D’autres, il est vrai, préparent sa fermeture. Déjà en 1886, la « Lanterne » avait demandé la laïcisation intégrale du Collège. Plus tard, en 1904, l' « Action » publie un article contre les collèges de Lesneven et de Saint-Pol-de-Léon « où l’on conspire contre la République ». En 1907, M. Yves Lefebvre écrit dans « Pages libres » : « Ces deux collèges sont en plein pays breton comme les forteresses intellectuelles de la Chouannerie ». Quatre ans après, M. Antoine Bott expose au long dans la « Bretagne nouvelle », revue mensuelle des « Bleus de Bretagne » la « situation anormale du séminaire de Lesneven ». En 1912 et 1913, les articles se multiplient un peu partout.

« Péniblement émus » de cette campagne dont le but était « d’empêcher le renouvelleraient du contrat du Collège de Lesneven », les membres laïques de l' « Amicale des professeurs du Collège » adressèrent une pétition au Ministre de l'Instruction publique, le 22 février 1913. Ils la terminaient par le voeu suivant : « Notre plus vif désir est de voir le Gouvernement de la République maintenir à cet établissement son caractère actuel, persuadés que, loin de dégénérer, il continuera dans l’avenir, comme dans le passé, à former des hommes éclairés, des citoyens dévoués sur qui le pays puisse être toujours en droit de compter ».

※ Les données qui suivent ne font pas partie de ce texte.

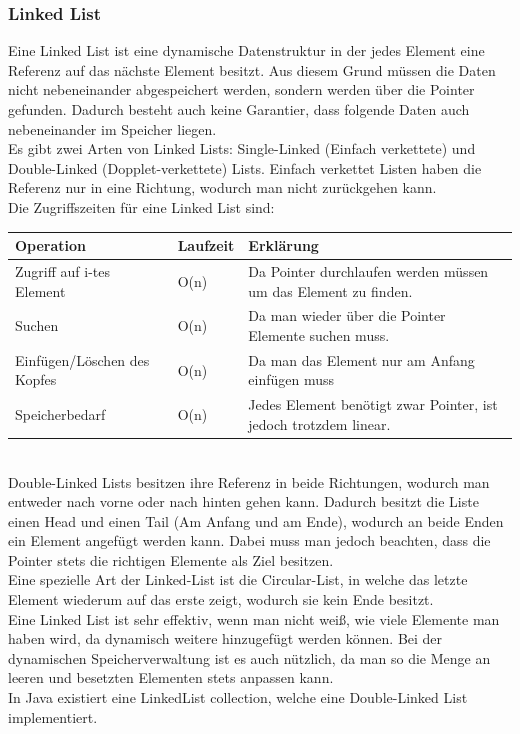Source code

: \documentclass{article}
\begin{document}
	\subsubsection{Linked List}
	Eine Linked List ist eine dynamische Datenstruktur in der jedes Element eine Referenz auf das nächste Element besitzt. Aus diesem Grund müssen die Daten nicht nebeneinander abgespeichert werden, sondern werden über die Pointer gefunden. Dadurch besteht auch keine Garantier, dass folgende Daten auch nebeneinander im Speicher liegen. \\
	Es gibt zwei Arten von Linked Lists: Single-Linked (Einfach verkettete) und Double-Linked (Dopplet-verkettete) Lists. Einfach verkettet Listen haben die Referenz nur in eine Richtung, wodurch man nicht zurückgehen kann. \\
	Die Zugriffszeiten für eine Linked List sind: \\
	\begin{tabular}{| l | l | l |}
		\toprule
		Operation & Laufzeit & Erklärung \\ \midrule
		Zugriff auf i-tes Element & O(n) & Da Pointer durchlaufen werden müssen um das Element zu finden. \\ \hline
		Suchen & O(n) & Da man wieder über die Pointer Elemente suchen muss. \\ \hline
		Einfügen/Löschen des Kopfes & O(n) & Da man das Element nur am Anfang einfügen muss \\ \hline
		Speicherbedarf & O(n) & Jedes Element benötigt zwar Pointer, ist jedoch trotzdem linear.\\
		\bottomrule
	\end{tabular} \\
	Double-Linked Lists besitzen ihre Referenz in beide Richtungen, wodurch man entweder nach vorne oder nach hinten gehen kann. Dadurch besitzt die Liste einen Head und einen Tail (Am Anfang und am Ende), wodurch an beide Enden ein Element angefügt werden kann. Dabei muss man jedoch beachten, dass die Pointer stets die richtigen Elemente als Ziel besitzen. \\
	Eine spezielle Art der Linked-List ist die Circular-List, in welche das letzte Element wiederum auf das erste zeigt, wodurch sie kein Ende besitzt. \\
	Eine Linked List ist sehr effektiv, wenn man nicht weiß, wie viele Elemente man haben wird, da dynamisch weitere hinzugefügt werden können. Bei der dynamischen Speicherverwaltung ist es auch nützlich, da man so die Menge an leeren und besetzten Elementen stets anpassen kann. \\
	In Java existiert eine LinkedList collection, welche eine Double-Linked List implementiert.
\end{document}
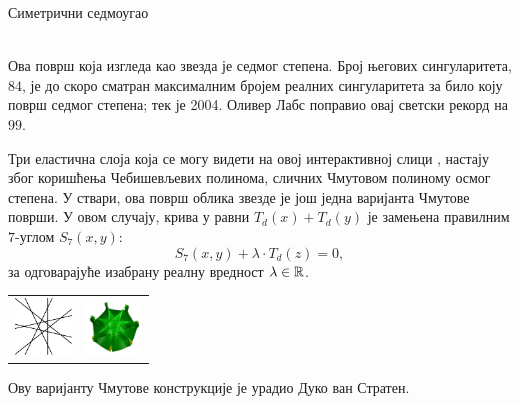 \documentclass[sr]{./../../common/SurferDesc}%
\begin{document}
\footnotesize




\begin{surferPage}
  \begin{surferTitle}Симетрични седмоугао\end{surferTitle}   \\
    Ова површ која изгледа као звезда је седмог степена. Број његових сингуларитета, $84$, 
	је до скоро сматран максималним бројем реалних сингуларитета за било коју површ седмог степена;
    тек је 2004. Оливер Лабс поправио овај светски рекорд на $99$.
  
  
 Три еластична слоја која се могу видети на овој интерактивној слици , 
    настају због коришћења Чебишевљевих полинома, сличних Чмутовом 
    полиному осмог степена. 
    У ствари, ова површ облика звезде је још једна варијанта Чмутове површи.
    У овом случају, крива у равни $T_d(x)+T_d(y)$ је замењена правилним $7$-углом
    $S_7(x,y)$: 
   \[S_7(x,y) + \lambda \cdot T_d(z) = 0,\]
    за одговарајуће изабрану реалну вредност $\lambda\in{\mathbb R}$. 
    \vspace*{-0.3em}
    \begin{center}
      \begin{tabular}{c@{\qquad}c}
        \includegraphics[height=1.5cm]{./../../common/images/labsseptic1.pdf}
        &
        \includegraphics[height=1.5cm]{./../../common/images/septic_7eck_von_oben}
      \end{tabular}
    \end{center}
    \vspace*{-0.3em}   
   Ову варијанту Чмутове конструкције је урадио Дуко ван Стратен. 


  \begin{surferText}
     \end{surferText}
\end{surferPage}
\end{document}
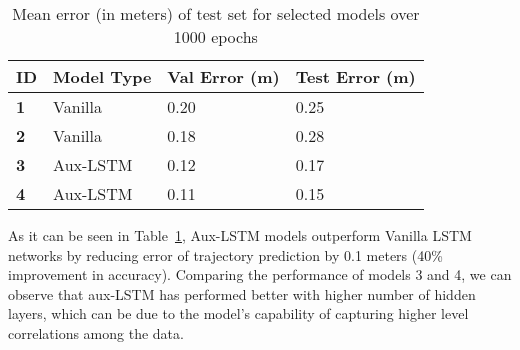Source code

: \begin{table}[!h]

    \caption{Mean error (in meters) of test set for selected models over 1000 epochs}
    \centering
    \small\addtolength{\tabcolsep}{-3pt}
    \begin{tabular}{|l|l|l|l|}
    \hline
       \textbf{ID} & \textbf{Model Type} & \textbf{Val Error (m)} & \textbf{Test Error (m)} \\
       \hline
    
         \textbf{1} & Vanilla & 0.20 & 0.25\\
         \textbf{2} & Vanilla & 0.18 & 0.28 \\
         \textbf{3} & Aux-LSTM & 0.12 & 0.17 \\
         \textbf{4} & Aux-LSTM & 0.11 & 0.15 \\
    \hline
    \end{tabular}
    \label{tab:Ttest}
\end{table}
As it can be seen in Table~\ref{tab:Ttest}, Aux-LSTM models outperform Vanilla LSTM networks by reducing error of trajectory prediction by 0.1 meters (40\% improvement in accuracy). Comparing the performance of models 3 and 4, we can observe that aux-LSTM has performed better with higher number of hidden layers, which can be due to the model's capability of capturing higher level correlations among the data.  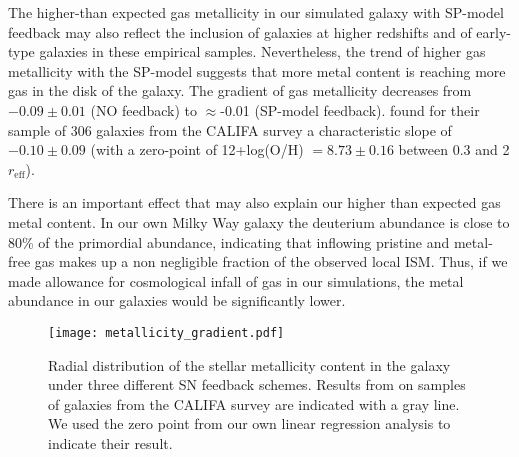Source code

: \documentclass[iop]{emulateapj}
\begin{document}
The higher-than expected gas metallicity in our simulated galaxy with SP-model feedback may also reflect the inclusion of galaxies at higher redshifts and of early-type galaxies in these empirical samples. Nevertheless, the trend of higher gas metallicity with the SP-model suggests that more metal content is reaching more gas in the disk of the galaxy. The gradient of gas metallicity decreases from $-0.09\pm0.01$ (NO feedback) to $\approx$-0.01 (SP-model feedback). \citet{Sanchez2014} found for their sample of 306 galaxies from the CALIFA survey a characteristic slope of $-0.10\pm0.09$ (with a zero-point of 12+log(O/H) $=8.73\pm0.16$ between 0.3 and 2 $r_{\mathrm{eff}}$).

There is an important effect that may also explain our higher than expected gas metal content. In our own Milky Way galaxy the deuterium abundance is close to 80\% of the primordial abundance, indicating that inflowing pristine and metal-free gas makes up a non negligible fraction of the observed local ISM. Thus, if we made allowance for cosmological infall of gas in our simulations, the metal abundance in our galaxies would be significantly lower.

\begin{figure}
\texttt{[image: metallicity\_gradient.pdf]}
\caption{Radial distribution of the stellar metallicity content in the galaxy under three different SN feedback schemes. Results from \citet{Sanchez-Blazquez2014} on samples of galaxies from the CALIFA survey are indicated with a gray line. We used the zero point from our own linear regression analysis to indicate their result.}
\label{fig:Metals}
\end{figure}
\end{document}
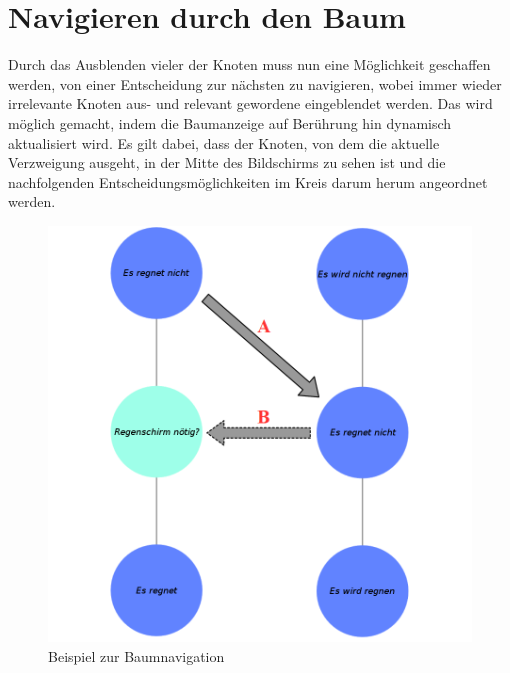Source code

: \section{Navigieren durch den Baum}\label{sec:dynamische_aktual}
Durch das Ausblenden vieler der Knoten muss nun eine Möglichkeit geschaffen werden, von einer Entscheidung zur nächsten zu navigieren, wobei immer wieder irrelevante Knoten aus- und relevant gewordene eingeblendet werden. Das wird möglich gemacht, indem die Baumanzeige auf Berührung hin dynamisch aktualisiert wird. Es gilt dabei, dass der Knoten, von dem die aktuelle Verzweigung ausgeht, in der Mitte des Bildschirms zu sehen ist und die nachfolgenden Entscheidungsmöglichkeiten im Kreis darum herum angeordnet werden.
\begin{figure}
	\centering
	\includegraphics[width=\linewidth]{../screenshots/baumnavigation.PNG}
	\caption{Beispiel zur Baumnavigation}
	\label{abb:baumnavigation}
\end{figure}
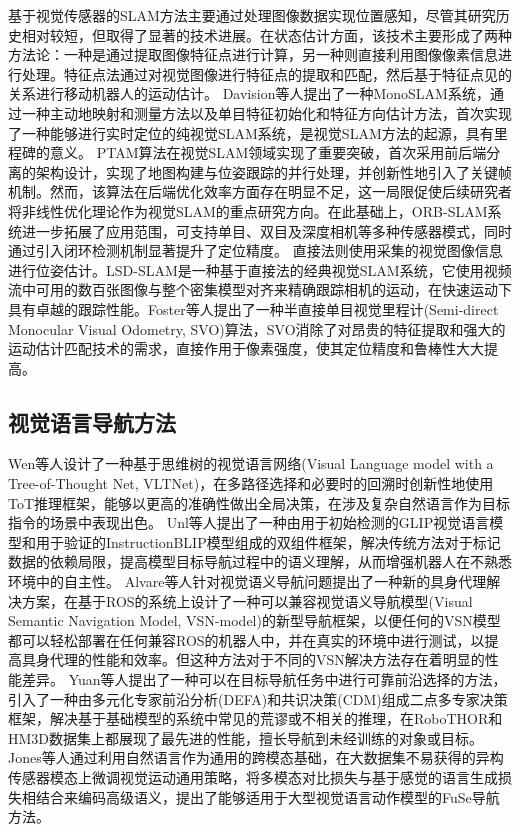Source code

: 	基于视觉传感器的SLAM方法主要通过处理图像数据实现位置感知，尽管其研究历史相对较短，但取得了显著的技术进展。在状态估计方面，该技术主要形成了两种方法论：一种是通过提取图像特征点进行计算，另一种则直接利用图像像素信息进行处理。特征点法通过对视觉图像进行特征点的提取和匹配，然后基于特征点见的关系进行移动机器人的运动估计。
	Davision\cite{davison2007monoslam, davison2003real}等人提出了一种MonoSLAM系统，通过一种主动地映射和测量方法以及单目特征初始化和特征方向估计方法，首次实现了一种能够进行实时定位的纯视觉SLAM系统，是视觉SLAM方法的起源，具有里程碑的意义。
	PTAM\cite{klein2007parallel}算法在视觉SLAM领域实现了重要突破，首次采用前后端分离的架构设计，实现了地图构建与位姿跟踪的并行处理，并创新性地引入了关键帧机制。然而，该算法在后端优化效率方面存在明显不足，这一局限促使后续研究者将非线性优化理论作为视觉SLAM的重点研究方向。在此基础上，ORB-SLAM\cite{mur2015orb}系统进一步拓展了应用范围，可支持单目、双目及深度相机等多种传感器模式，同时通过引入闭环检测机制显著提升了定位精度。
	直接法则使用采集的视觉图像信息进行位姿估计。LSD-SLAM\cite{newcombe2011dtam}是一种基于直接法的经典视觉SLAM系统，它使用视频流中可用的数百张图像与整个密集模型对齐来精确跟踪相机的运动，在快速运动下具有卓越的跟踪性能。Foster\cite{forster2014svo}等人提出了一种半直接单目视觉里程计(Semi-direct Monocular Visual Odometry, SVO)算法，SVO消除了对昂贵的特征提取和强大的运动估计匹配技术的需求，直接作用于像素强度，使其定位精度和鲁棒性大大提高。


	



\subsection{视觉语言导航方法}
	Wen\cite{wen2025zero}等人设计了一种基于思维树的视觉语言网络(Visual Language model with a Tree-of-Thought Net, VLTNet)，在多路径选择和必要时的回溯时创新性地使用ToT推理框架，能够以更高的准确性做出全局决策，在涉及复杂自然语言作为目标指令的场景中表现出色。
	Unl\cite{unlu2025reliable}等人提出了一种由用于初始检测的GLIP视觉语言模型和用于验证的InstructionBLIP模型组成的双组件框架，解决传统方法对于标记数据的依赖局限，提高模型目标导航过程中的语义理解，从而增强机器人在不熟悉环境中的自主性。
	Alvare\cite{gutierrez2025visual}等人针对视觉语义导航问题提出了一种新的具身代理解决方案，在基于ROS的系统上设计了一种可以兼容视觉语义导航模型(Visual Semantic Navigation Model, VSN-model)的新型导航框架，以便任何的VSN模型都可以轻松部署在任何兼容ROS的机器人中，并在真实的环境中进行测试，以提高具身代理的性能和效率。但这种方法对于不同的VSN解决方法存在着明显的性能差异。
	Yuan\cite{yuan2025exploring}等人提出了一种可以在目标导航任务中进行可靠前沿选择的方法，引入了一种由多元化专家前沿分析(DEFA)和共识决策(CDM)组成二点多专家决策框架，解决基于基础模型的系统中常见的荒谬或不相关的推理，在RoboTHOR和HM3D数据集上都展现了最先进的性能，擅长导航到未经训练的对象或目标。
	Jones\cite{jones2025beyond}等人通过利用自然语言作为通用的跨模态基础，在大数据集不易获得的异构传感器模态上微调视觉运动通用策略，将多模态对比损失与基于感觉的语言生成损失相结合来编码高级语义，提出了能够适用于大型视觉语言动作模型的FuSe导航方法。

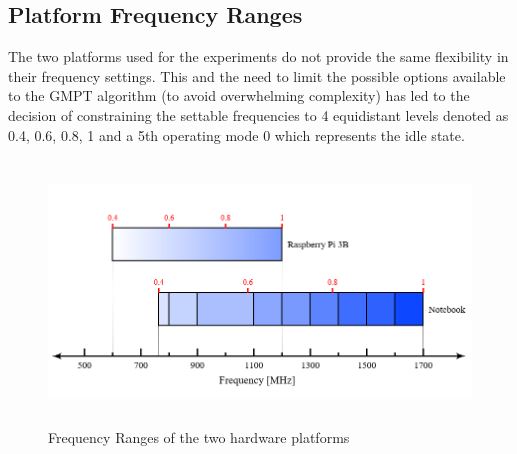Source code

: \subsection{Platform Frequency Ranges}
The two platforms used for the experiments do not provide the same flexibility in their frequency settings. This and the need to limit the possible options available to the GMPT algorithm (to avoid overwhelming complexity) has led to the decision of constraining the settable frequencies to 4 equidistant levels denoted as 0.4, 0.6, 0.8, 1 and a 5th operating mode 0 which represents the idle state.\\
\begin{figure}[H]
  \centering
  \includegraphics[height=7cm]{figures/freq_ranges}
  \caption[Frequency Ranges]{Frequency Ranges of the two hardware platforms}\label{fig:i_frq}
\end{figure}

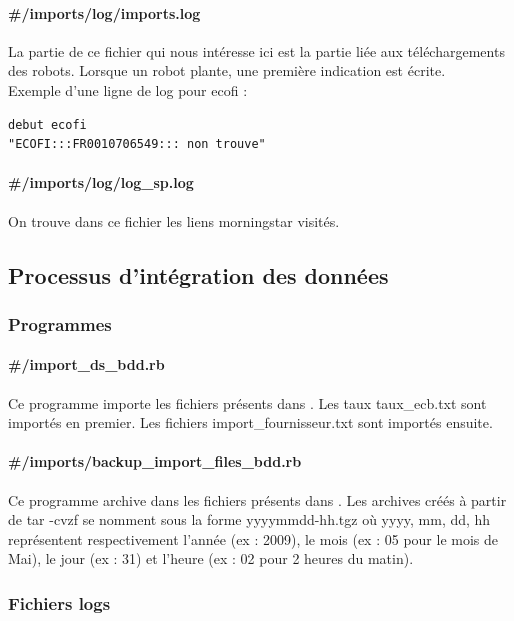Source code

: \paragraph{{\#}/imports/log/imports.log}
La partie de ce fichier qui nous intéresse ici est la partie liée aux téléchargements des robots. Lorsque un robot plante, une première indication est écrite.\\
Exemple d'une ligne de log pour ecofi :
\begin{lstlisting}
debut ecofi
"ECOFI:::FR0010706549::: non trouve"
\end{lstlisting}
\paragraph{{\#}/imports/log/log{\_}sp.log}
On trouve dans ce fichier les liens morningstar visités.
\subsection{Processus d'intégration des données}
\subsubsection{Programmes}
\paragraph{{\#}/import{\_}ds{\_}bdd.rb}
Ce programme importe les fichiers présents dans . Les taux taux{\_}ecb.txt sont importés en premier. Les fichiers import{\_}fournisseur.txt sont importés ensuite.
\paragraph{{\#}/imports/backup{\_}import{\_}files{\_}bdd.rb}
Ce programme archive dans  les fichiers présents dans . Les archives créés à partir de {\og}tar -cvzf{\fg}  se nomment sous la forme yyyymmdd-hh.tgz où yyyy, mm, dd, hh représentent respectivement l'année (ex : 2009), le mois (ex : 05 pour le mois de Mai), le jour (ex : 31) et l'heure (ex : 02 pour 2 heures du matin).
\subsubsection{Fichiers logs}
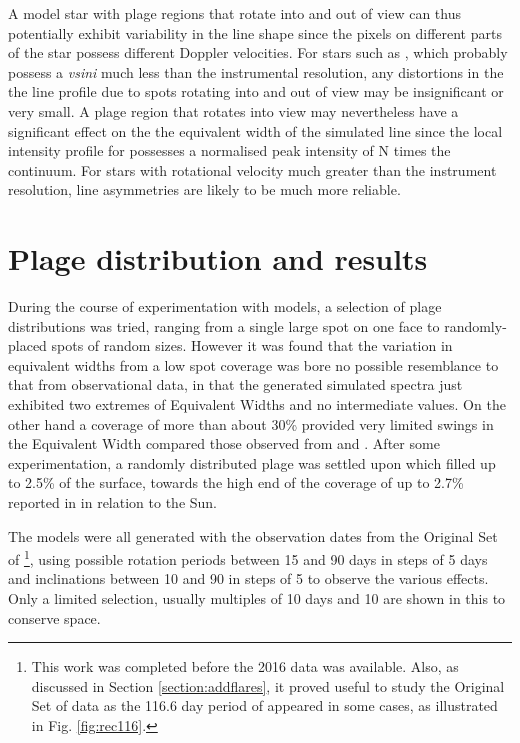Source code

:A model star with plage regions that rotate into and out of view can thus potentially exhibit variability in the line
shape since the pixels on different parts of the star possess different Doppler velocities. For stars such as \prox,
which probably possess a \textit{vsini} much less than the instrumental resolution, any distortions in the the line
profile due to spots rotating into and out of view may be insignificant or very small. A plage region that rotates into
view may nevertheless have a significant effect on the the equivalent width of the simulated line since the
local intensity profile for {\ha} possesses a normalised peak intensity of N times the continuum. For stars with
rotational velocity much greater than the instrument resolution, line asymmetries are likely to be much more reliable.

\section{Plage distribution and results}
\protect\label{section:plagedists}

During the course of experimentation with models, a selection of plage distributions was tried, ranging from a single
large spot on one face to randomly-placed spots of random sizes. However it was found that the variation in equivalent
widths from a low spot coverage was bore no possible resemblance to that from observational data, in that the generated
simulated spectra just exhibited two extremes of Equivalent Widths and no intermediate values. On the other hand a
coverage of more than about 30\% provided very limited swings in the Equivalent Width compared those observed from
{\harps} and {\uves}. After some experimentation, a randomly distributed plage was settled upon which filled up to 2.5\%
of the surface, towards the high end of the coverage of up to 2.7\% reported in \citet{guttenbrunner14} in relation to
the Sun.

The models were all generated with the observation dates from the Original Set of {\harps}\footnote{This work was
  completed before the 2016 data was available. Also, as discussed in Section \ref{section:addflares}, it proved useful
  to study the Original Set of data as the 116.6 day period of \citet[Table 3]{suarezmascareno15} appeared in some
  cases, as illustrated in Fig. \ref{fig:rec116}.}, using possible rotation periods between 15 and 90 days in steps of 5
days and inclinations between 10{\degree} and 90{\degree} in steps of 5{\degree} to observe the various effects. Only a
limited selection, usually multiples of 10 days and 10{\degree} are shown in this {\paperorthesis} to conserve space.

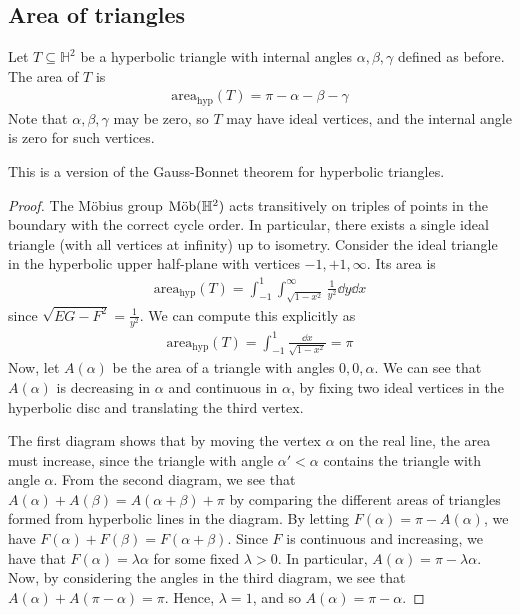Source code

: \subsection{Area of triangles}
\begin{theorem}
	Let $T \subseteq \mathbb H^2$ be a hyperbolic triangle with internal angles $\alpha, \beta, \gamma$ defined as before.
	The area of $T$ is
	\begin{align*}
		\mathrm{area}_{\text{hyp}}(T) = \pi - \alpha - \beta - \gamma
	\end{align*}
	Note that $\alpha, \beta, \gamma$ may be zero, so $T$ may have ideal vertices, and the internal angle is zero for such vertices.
\end{theorem}
This is a version of the Gauss-Bonnet theorem for hyperbolic triangles.
\begin{proof}
	The M\"obius group $\text{M\"ob}(\mathbb H^2)$ acts transitively on triples of points in the boundary with the correct cycle order.
	In particular, there exists a single ideal triangle (with all vertices at infinity) up to isometry.
	Consider the ideal triangle in the hyperbolic upper half-plane with vertices $-1, +1, \infty$.
	Its area is
	\begin{align*}
		\mathrm{area}_{\text{hyp}}(T) = \int_{-1}^1 \int_{\sqrt{1-x^2}}^\infty \frac{1}{y^2} \dd{y} \dd{x}
	\end{align*}
	since $\sqrt{EG - F^2} = \frac{1}{y^2}$.
	We can compute this explicitly as
	\begin{align*}
		\mathrm{area}_{\text{hyp}}(T) = \int_{-1}^1 \frac{\dd{x}}{\sqrt{1-x^2}} = \pi
	\end{align*}
	Now, let $A(\alpha)$ be the area of a triangle with angles $0, 0, \alpha$.
	We can see that $A(\alpha)$ is decreasing in $\alpha$ and continuous in $\alpha$, by fixing two ideal vertices in the hyperbolic disc and translating the third vertex.
	\begin{center}
		\quad
		\quad
	\end{center}
	The first diagram shows that by moving the vertex $\alpha$ on the real line, the area must increase, since the triangle with angle $\alpha' < \alpha$ contains the triangle with angle $\alpha$.
	From the second diagram, we see that $A(\alpha) + A(\beta) = A(\alpha + \beta) + \pi$ by comparing the different areas of triangles formed from hyperbolic lines in the diagram.
	By letting $F(\alpha) = \pi - A(\alpha)$, we have $F(\alpha) + F(\beta) = F(\alpha + \beta)$.
	Since $F$ is continuous and increasing, we have that $F(\alpha) = \lambda \alpha$ for some fixed $\lambda > 0$.
	In particular, $A(\alpha) = \pi - \lambda \alpha$.
	Now, by considering the angles in the third diagram, we see that $A(\alpha) + A(\pi - \alpha) = \pi$.
	Hence, $\lambda = 1$, and so $A(\alpha) = \pi - \alpha$.


\end{proof}
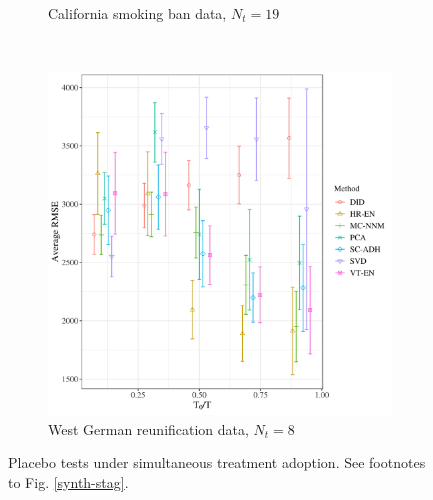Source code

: \documentclass[12pt]{article}
\begin{document}
\begin{figure}[htbp]
\begin{subfigure}[t]{0.45\textwidth}
		\caption{California smoking ban data, $N_t = 19$}
	\end{subfigure}
	~
	\begin{subfigure}[t]{0.45\textwidth}
		\centering
		\includegraphics[width=\textwidth]{plots/germany_N_16_T_44_numruns_20_num_treated_8_simultaneuous_1.png}
		\caption{West German reunification data, $N_t = 8$} 
	\end{subfigure}
	\caption{Placebo tests under simultaneous treatment adoption. See footnotes to Fig. \ref{synth-stag}. \label{synth-sim}} 
\end{figure}
\end{document}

Le Ministre, M. Viviani, répondit, le 24 décembre 1913, à la Chambre des députés. On discutait le projet de loi relatif au renouvellement des traités passés entre l'Etat et les Villes pour l’entretien des collèges communaux de garçons. M. Viviani monta à la tribune pour déclarer qu’il demanderait à la Municipalité de Lesneven de renoncer aux ecclésiastiques qui se trouvent dans son Collège, et que, si la Municipalité n’acceptait pas cette condition, lui, ministre, refuserait d’apposer la signature de l'Etat au bas du contrat.

Après les déclarations du Ministre, M. Louis Soubigou, député de la 3ème circonscription de Brest, prononça un discours « très éloquent et très complet » — suivant les expressions mêmes de M. Viviani — pour défendre le Collège de Lesneven et les intérêts divers (intérêts de la Commune, de la région, des maîtres, de l'Université) que léserait la laïcisation projetée.

M. Alexandre Lefas, député d'Ille-et-Vilaine et membre de la commission de l'Enseignement, intervint aussi dans la discussion. Mais, malgré une argumentation très précise que renforçait l’autorité dont il jouissait à la Chambre, il ne put, avec M. Soubigou, assurer le triomphe de la justice et du bon sens.

Deux mois après, le 27 février 1914, le Conseil municipal de Lesneven, repoussait à l’unanimité par 13 non et 3 bulletins blancs la laïcisation du Collège...

Lesneven (Bretagne) : le collège.

Le 30 septembre 1914, le Collège de Lesneven fermait ses portes. Avec lui disparaissait un établissement qui a rendu à la société de très grands services et à qui une collaboration loyale d’environ quatre vingt ans entre l'Université et l'Eglise avait donné une physionomie originale (Eugène Corgne, ancien professeur au Lycée de Pontivy).